[Records for processing]
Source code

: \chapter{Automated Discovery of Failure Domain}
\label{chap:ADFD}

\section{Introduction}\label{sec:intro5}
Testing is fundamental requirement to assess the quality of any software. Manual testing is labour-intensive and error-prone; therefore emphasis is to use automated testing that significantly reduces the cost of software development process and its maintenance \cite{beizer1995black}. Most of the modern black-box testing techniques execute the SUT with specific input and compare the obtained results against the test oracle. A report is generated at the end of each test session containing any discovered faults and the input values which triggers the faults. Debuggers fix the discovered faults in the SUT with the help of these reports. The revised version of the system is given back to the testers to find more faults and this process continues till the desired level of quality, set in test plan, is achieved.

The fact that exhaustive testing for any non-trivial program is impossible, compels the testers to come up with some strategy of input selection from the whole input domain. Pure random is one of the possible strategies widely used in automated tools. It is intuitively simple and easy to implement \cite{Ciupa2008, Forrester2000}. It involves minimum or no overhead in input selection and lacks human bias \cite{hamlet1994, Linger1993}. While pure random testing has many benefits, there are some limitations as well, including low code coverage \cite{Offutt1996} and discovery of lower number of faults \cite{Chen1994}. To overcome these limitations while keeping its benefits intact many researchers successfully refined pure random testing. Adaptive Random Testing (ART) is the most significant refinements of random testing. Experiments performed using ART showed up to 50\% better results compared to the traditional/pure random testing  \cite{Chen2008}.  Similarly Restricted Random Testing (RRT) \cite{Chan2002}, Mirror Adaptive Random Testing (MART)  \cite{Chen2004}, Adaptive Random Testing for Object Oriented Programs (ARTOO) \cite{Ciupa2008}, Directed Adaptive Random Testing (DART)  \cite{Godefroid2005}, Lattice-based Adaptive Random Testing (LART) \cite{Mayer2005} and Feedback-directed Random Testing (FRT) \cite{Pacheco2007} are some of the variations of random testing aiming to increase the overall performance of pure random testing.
[/Records for processing]
## What is required
In the data above, find each line that uses the string "label". Copy it.

## Task output
\label{chap:ADFD}
\section{Introduction}\label{sec:intro5}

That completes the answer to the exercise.